While referral to the ICC appears to represent a viable option for the prosecution of ISIL members, there are a number of obstacles that would have to be overcome. Most notably, neither Syria nor Iraq are party to the Rome Statute and the court does, therefore, not have territorial jurisdiction over the situation in these states. The ICC may, however, exercise jurisdiction if (a) the UN Security Council acting under UN Charter Chapter VII powers refers the situation, (b) the ICC prosecutor (soon to be former UNITAD head Karim Khan) initiates an investigation proprio motu, or (c) if a state party whose nationality the suspect holds accepted the jurisdiction of the ICC. While ISIL constitutes a ‘threat to international peace and security’ as affirmed by UN Security Council resolution 2253 (2015), the first scenario is unlikely due to the unwillingness3 of some Security Council members, namely Russia and China, to refer the situation to the ICC. This would also open the door for investigations into actors other than ISIL active in the conflict, including anti-ISIL coalition members. With respect to the second scenario, ICC Prosecutor Fatou Bensouda, in 2015, issued a statement4 expressing reluctance to initiate investigations as the court’s purpose is to prosecute the most serious crimes, which have been committed by Syrian and Iraqi nationals. She also emphasized that ultimately the decision of non-party states to accept jurisdiction is independent of the court. The third scenario, which would infer personal jurisdiction over crimes committed by citizens of states that are party to the Statute, is also unlikely due to the complementarity principle. Lastly, referral to the ICC also poses serious operational and financial challenges to prosecuting a high number of suspects given the enormous resources that would be required.
In light of the political and operational challenges in pursuing justice through the ICC, the establishment of an ad hoc regional criminal tribunal may offer another avenue to hold ISIL members accountable for their crimes. For instance, the Swedish government hosted a high-level meeting5 to explore the possibility of such a regional tribunal and introduced legislation that would allow its government to assist other actors, such as UNITAD, seemingly seeking to avoid repatriation and to achieve prosecution of its nationals outside of the country.
Mindful of ISIL’s ideological dimension, the possibility of the establishment of a ‘hybrid’ tribunal6 has been explored.
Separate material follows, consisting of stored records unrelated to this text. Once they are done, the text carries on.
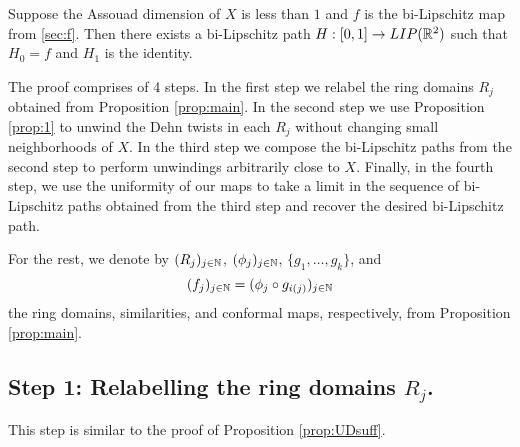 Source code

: \documentclass{amsart}
\DeclareMathOperator{\dist}{dist}
\begin{document}
\begin{theorem}\label{thm:main}
Suppose the Assouad dimension of $X$ is less than $1$ and $f$ is the bi-Lipschitz map from \textsection\ref{sec:f}. Then there exists a bi-Lipschitz path $H: [0,1] \to LIP(\mathbb{R}^2)$ such that $H_0 = f$ and $H_1$ is the identity.
\end{theorem}

The proof comprises of 4 steps. In the first step we relabel the ring domains $R_j$ obtained from Proposition \ref{prop:main}. In the second step we use Proposition \ref{prop:1} to unwind the Dehn twists in each $R_j$ without changing small neighborhoods of $X$. In the third step we compose the bi-Lipschitz paths from the second step to perform unwindings arbitrarily close to $X$. Finally, in the fourth step, we use the uniformity of our maps to take a limit in the sequence of bi-Lipschitz paths obtained from the third step and recover the desired bi-Lipschitz path.

For the rest, we denote by $(R_j)_{j\in\mathbb{N}}$, $(\phi_j)_{j\in\mathbb{N}}$, $\{g_1,\dots,g_k\}$, and 
\[ (f_j)_{j\in\mathbb{N}} = (\phi_j\circ g_{i(j)})_{j\in\mathbb{N}}\] 
the ring domains, similarities, and conformal maps, respectively, from Proposition \ref{prop:main}.









\subsection{Step 1: Relabelling the ring domains $R_j$.} This step is similar to the proof of Proposition \ref{prop:UDsuff}.
\end{document}
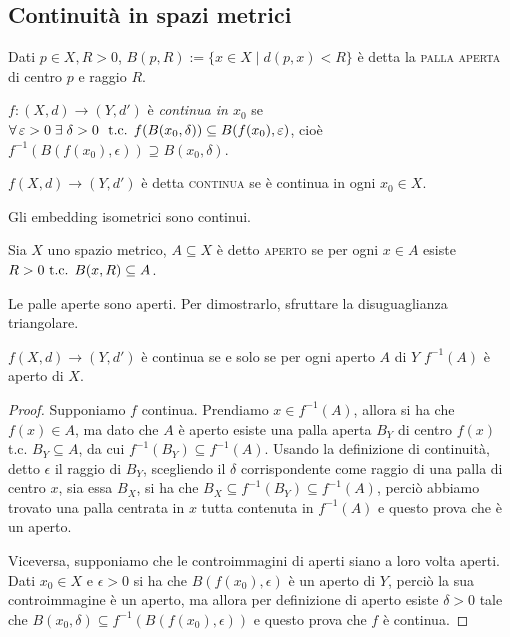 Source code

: \documentclass{article}
\begin{document}
\subsection{Continuità in spazi metrici}

\begin{defn}
    Dati $p \in X, R>0$, ${B(p, R):=\{ x \in X \mid d(p, x)<R\}}$ è detta la
    \textsc{palla aperta} di centro $p$ e raggio $R$.
\end{defn}

\begin{defn}
    ${f:(X, d) \rightarrow (Y, d')}$ è \textit{continua in $x_0$} se ${\forall
    \epsilon > 0 \; \exists \; \delta >0}\\\ \tc {f(B(x_0, \delta)) \subseteq
    B(f(x_0), \epsilon)}$, cioè ${f^{-1}(B(f(x_0), \epsilon)) \supseteq B(x_0,
    \delta)}$.
\end{defn}

\begin{defn}
    ${f(X, d) \rightarrow (Y, d')}$ è detta \textsc{continua} se è continua in
    ogni ${x_0 \in X}$.
\end{defn}

\begin{oss}
    Gli embedding isometrici sono continui.
\end{oss}

\begin{defn}
    Sia $X$ uno spazio metrico, $A \subseteq X$ è detto \textsc{aperto} se per
    ogni $x \in A$ esiste ${R>0 \text{ t.c. } B(x, R) \subseteq A}$.
\end{defn}

\begin{ftt}
    Le palle aperte sono aperti. Per dimostrarlo, sfruttare la disuguaglianza
    triangolare.
\end{ftt}

\begin{thm} \label{thm:cont_inv}
    $f(X, d) \rightarrow (Y, d')$ è continua se e solo se per ogni aperto $A$ di
    $Y$ $f^{-1}(A)$ è aperto di $X$.
\end{thm}

\begin{proof}
    Supponiamo $f$ continua. Prendiamo $x \in f^{-1}(A)$, allora si ha che $f(x)
    \in A$, ma dato che $A$ è aperto esiste una palla aperta $B_Y$ di centro $f(x)$
     t.c. $B_Y \subseteq A$, da cui $f^{-1}(B_Y) \subseteq f^{-1}(A)$.
    Usando la definizione di continuità, detto $\epsilon$ il raggio di $B_Y$,
    scegliendo il $\delta$ corrispondente come raggio di una palla di centro
    $x$, sia essa $B_X$, si ha che $B_X \subseteq f^{-1}(B_Y) \subseteq
    f^{-1}(A)$, perciò abbiamo trovato una palla centrata in $x$ tutta contenuta
    in $f^{-1}(A)$ e questo prova che è un aperto.

    Viceversa, supponiamo che le controimmagini di aperti siano a loro volta
    aperti. Dati $x_0 \in X$ e $\epsilon >0$ si ha che $B(f(x_0), \epsilon)$ è
    un aperto di $Y$, perciò la sua controimmagine è un aperto, ma allora per
    definizione di aperto esiste $\delta>0$ tale che $B(x_0, \delta) \subseteq
    f^{-1}(B(f(x_0), \epsilon))$ e questo prova che $f$ è continua.
\end{proof}
\end{document}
The tribunal would draw on a combination of secular international criminal law and procedural rules and on relevant norms of Islamic international criminal law as its legal basis. Complementing the hybrid legal framework, it is proposed that the tribunal be situated in the Middle East and be composed of an equal share of practitioners of the Islamic legal tradition. Doing so would award the tribunal with greater legitimacy among Islamic communities and counter the narrative and misleading interpretation of Sharia law promoted by ISIL. ISIL claims that secular laws, including treaty law enshrined in the Geneva Conventions and Hague Conventions are the law of infidels (takfir). Islamic legal scholars have an important role in dispelling these claims and in emphasizing that the actions purportedly carried out in the name of Islam are in violations of the very principles of Islamic law they profess to adhere to.
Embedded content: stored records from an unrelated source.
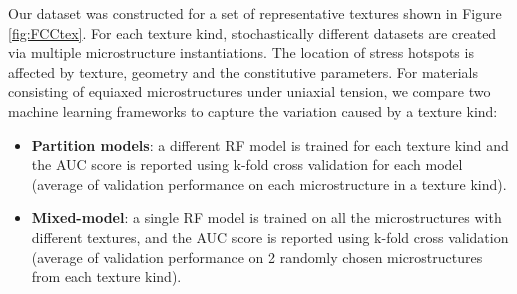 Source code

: \documentclass[preprint,1p,times,authoryear]{elsarticle}%
\begin{document}
Our dataset was constructed for a set of representative textures shown in Figure \ref{fig:FCCtex}. For each texture kind, stochastically different datasets are created via multiple microstructure instantiations. The location of stress hotspots is affected by texture, geometry and the constitutive parameters. For materials consisting of equiaxed microstructures under uniaxial tension, we compare two machine learning frameworks to capture the variation caused by a texture kind:
\begin{itemize}
    \item \textbf{Partition models}: a different RF model is trained for each texture kind and the AUC score is reported using k-fold cross validation for each model (average of validation performance on each microstructure in a texture kind).
    \item \textbf{Mixed-model}: a single RF model is trained on all the microstructures with different textures, and the AUC score is reported using k-fold cross validation (average of validation performance on 2 randomly chosen microstructures from each texture kind).
\end{itemize}
\end{document}
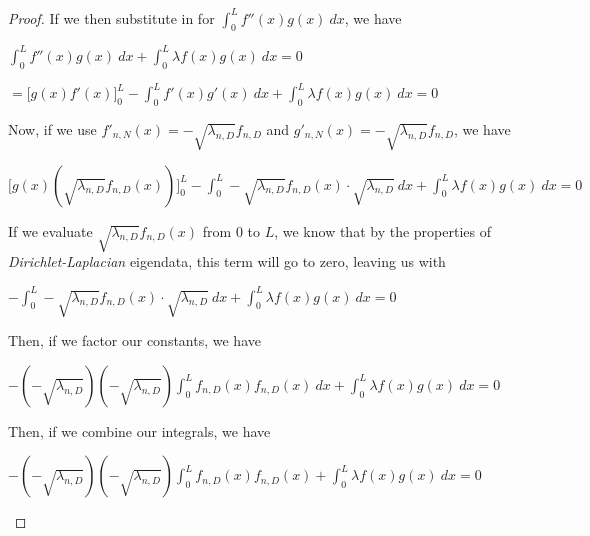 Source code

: \documentclass[executivepaper]{article}
\begin{document}
\begin{flushleft}
\begin{proof}
If we then substitute in for  $\int_{0}^{L} f''(x)g(x) \ dx$, we have

\begin{center}

$\int_{0}^{L} f''(x)g(x) \ dx + \int_{0}^{L} \lambda f(x)g(x) \ dx=0$

\vspace{2mm}

$=\bigg[g(x)f'(x)\bigg]_{0}^{L} - \int_{0}^{L} f'(x)g'(x) \ dx + \int_{0}^{L} \lambda f(x)g(x) \ dx=0$

\end{center}

Now, if we use $f'_{n, N}(x)=-\sqrt{\lambda_{n, D}} f_{n, D}$ and $g'_{n, N}(x)=-\sqrt{\lambda_{n, D}} f_{n, D}$, we have

\begin{center}

$\bigg[g(x) (\sqrt{\lambda_{n, D}} f_{n, D}(x))\bigg]_{0}^{L} - \int_{0}^{L} - \sqrt{\lambda_{n, D}} f_{n, D}(x) \cdot \sqrt{\lambda_{n, D}} \ dx + \int_{0}^{L} \lambda f(x)g(x) \ dx=0$

\end{center}

If we evaluate $\sqrt{\lambda_{n, D}} f_{n, D}(x)$ from $0$ to $L$, we know that by the properties of \textit{Dirichlet-Laplacian} eigendata, this term will go to zero, leaving us with

\begin{center}

$- \int_{0}^{L} - \sqrt{\lambda_{n, D}} f_{n, D}(x) \cdot \sqrt{\lambda_{n, D}} \ dx + \int_{0}^{L} \lambda f(x)g(x) \ dx=0$

\end{center}

Then, if we factor our constants, we have

\begin{center}

$-(-\sqrt{\lambda_{n, D}})(-\sqrt{\lambda_{n, D}}) \int_{0}^{L} f_{n,D}(x) f_{n, D}(x) \ dx + \int_{0}^{L} \lambda f(x)g(x) \ dx=0$

\end{center}

Then, if we combine our integrals, we have

\begin{center}

$-(-\sqrt{\lambda_{n, D}})(-\sqrt{\lambda_{n, D}}) \int_{0}^{L} f_{n,D}(x) f_{n, D}(x) +  \int_{0}^{L} \lambda f(x)g(x) \ dx=0$


\end{center}
\end{proof}
\end{flushleft}
\end{document}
Another proposal, which would focus on terrorism-related crimes, is the establishment of a treaty-based court7, whereby states whose nationals are implicated in such crimes “pool their jurisdiction” to form a tribunal. Jurisdiction in this case would be based on the active personality principle, allowing most states to prosecute their nationals for terrorism-related crimes under domestic law.
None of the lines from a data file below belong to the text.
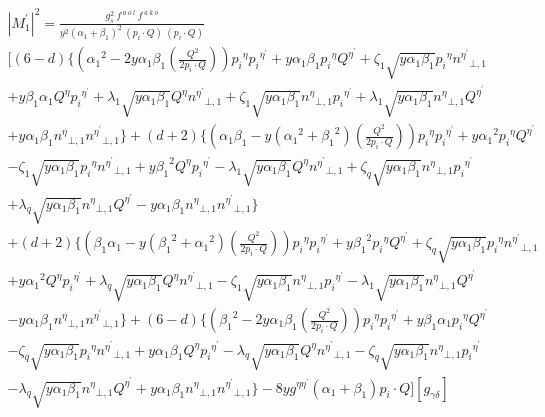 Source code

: \begin{equation}
\begin{split}
{|{M}^{\prime}_1|}^2 =\frac{g_s^2 \:f^{\:a\:o\:l}\: f^{\:a\:k\:o}}{y^2({\alpha_1}+\beta_1)^2\:(p_i\cdot Q) \:(p_i\cdot Q)} \\
[(6-d)\lbrace({\alpha_1}^2 -2y\alpha_1 \beta_1(\frac{Q^2}{2p_i \cdot Q})) {p_i}^{\eta}{p_i}^{{\eta}^{\prime}}+y\alpha_1\beta_1 {p_i}^{\eta}{Q}^{{\eta}^{\prime}}+\zeta_1\sqrt{y\alpha_1\beta_1}{p_i}^{\eta}{n^{{\eta}^{\prime}}}_{\bot,1}\\
+y\beta_1\alpha_1  {Q}^{\eta}{p_i}^{{\eta}^{\prime}}+\lambda_1\sqrt{y\alpha_1\beta_1}{Q}^{\eta}{n^{{\eta}^{\prime}}}_{\bot,1}
+\zeta_1\sqrt{y\alpha_1\beta_1} {n^{{\eta}}}_{\bot,1}{p_i}^{{\eta}^{\prime}}+\lambda_1\sqrt{y\alpha_1\beta_1}{n^{{\eta}}}_{\bot,1}{Q}^{{\eta}^{\prime}}\\+y\alpha_1\beta_1{n^{{\eta}}}_{\bot,1}{n^{{\eta}^{\prime}}}_{\bot,1}\rbrace
+(d+2)\lbrace(\alpha_1\beta_1-y({\alpha_1}^2+{\beta_1}^2) (\frac{Q^2}{2p_i \cdot Q})) {p_i}^{\eta}{p_i}^{{\eta}^{\prime}}+y{\alpha_1}^2{p_i}^{\eta}{Q}^{{\eta}^{\prime}}\\-\zeta_1\sqrt{y\alpha_1\beta_1}{p_i}^{\eta}{n^{{\eta}^{\prime}}}_{\bot,1}
+y{\beta_1}^2 {Q}^{\eta}{p_i}^{{\eta}^{\prime}}-\lambda_1\sqrt{y\alpha_1\beta_1}{Q}^{\eta}{n^{{\eta}^{\prime}}}_{\bot,1}
+\zeta_q\sqrt{y\alpha_1\beta_1} {n^{{\eta}}}_{\bot,1}{p_i}^{{\eta}^{\prime}}\\+\lambda_q\sqrt{y\alpha_1\beta_1}{n^{{\eta}}}_{\bot,1}{Q}^{{\eta}^{\prime}}-y\alpha_1\beta_1{n^{{\eta}}}_{\bot,1}{n^{{\eta}^{\prime}}}_{\bot,1}\rbrace\\
+(d+2)\lbrace(\beta_1\alpha_1-y({\beta_1}^2+{\alpha_1}^2)(\frac{Q^2}{2p_i \cdot Q})) {p_i}^{\eta}{p_i}^{{\eta}^{\prime}}+y{\beta_1}^2{p_i}^{\eta}{Q}^{{\eta}^{\prime}}+\zeta_q\sqrt{y\alpha_1\beta_1}{p_i}^{\eta}{n^{{\eta}^{\prime}}}_{\bot,1}\\
+y{\alpha_1}^2 {Q}^{\eta}{p_i}^{{\eta}^{\prime}}+\lambda_q\sqrt{y\alpha_1\beta_1}{Q}^{\eta}{n^{{\eta}^{\prime}}}_{\bot,1}
-\zeta_1\sqrt{y\alpha_1\beta_1} {n^{{\eta}}}_{\bot,1}{p_i}^{{\eta}^{\prime}}-\lambda_1\sqrt{y\alpha_1\beta_1}{n^{{\eta}}}_{\bot,1}{Q}^{{\eta}^{\prime}}\\-y\alpha_1\beta_1{n^{{\eta}}}_{\bot,1}{n^{{\eta}^{\prime}}}_{\bot,1}\rbrace
+(6-d)\lbrace({\beta_1}^2 -2y\alpha_1\beta_1 (\frac{Q^2}{2p_i \cdot Q})) {p_i}^{\eta}{p_i}^{{\eta}^{\prime}}+y\beta_1\alpha_1 {p_i}^{\eta}{Q}^{{\eta}^{\prime}}\\-\zeta_q\sqrt{y\alpha_1\beta_1}{p_i}^{\eta}{n^{{\eta}^{\prime}}}_{\bot,1}
+y\alpha_1\beta_1 {Q}^{\eta}{p_i}^{{\eta}^{\prime}}-\lambda_q\sqrt{y\alpha_1\beta_1}{Q}^{\eta}{n^{{\eta}^{\prime}}}_{\bot,1}
-\zeta_q\sqrt{y\alpha_1\beta_1} {n^{{\eta}}}_{\bot,1}{p_i}^{{\eta}^{\prime}}\\-\lambda_q\sqrt{y\alpha_1\beta_1}{n^{{\eta}}}_{\bot,1}{Q}^{{\eta}^{\prime}}+y\alpha_1\beta_1{n^{{\eta}}}_{\bot,1}{n^{{\eta}^{\prime}}}_{\bot,1}\rbrace-8yg^{{\eta}{{\eta}^{\prime}}}({\alpha}_1 +{\beta}_1) p_i \cdot Q][g_{{\gamma}{{\delta}}}]\\
\end{split}
\end{equation}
Pursuant to the principle of ‘universal jurisdiction,’ whereby national prosecutors can lead prosecutions against individuals responsible for serious crimes, including genocide, crimes against humanity, and war crimes, irrespective of territorial or personal linkages to the crime, other states can promote justice for ISIL atrocities. Germany, in particular, is well positioned to try international crimes under its laws incorporating universal jurisdiction8 and has taken significant steps in repatriating and prosecuting its nationals that have joined ISIL. Having garnered a lot of publicity due to the fact that the suspect is a female ISIL member, Germany has taken on the case of Omaima A.9, who is accused, among other things, of holding a 13-year old Yazidi girl as a slave. Enslavement constitutes a crime against humanity under the German Code of Crimes Against International Law10, which provides the domestic legal framework for exercising universal jurisdiction. Germany commenced the first Yazidi genocide trial11 in April 2020, and it also sentenced12 a German woman to five year in prison for her membership of ISIL. Despite these efforts, the Yazidi Women’s Council has filed a lawsuit against the German justice and interior ministers, accusing them of failing to repatriate and prosecute13 German ISIL members held in Kurdish custody in Syria.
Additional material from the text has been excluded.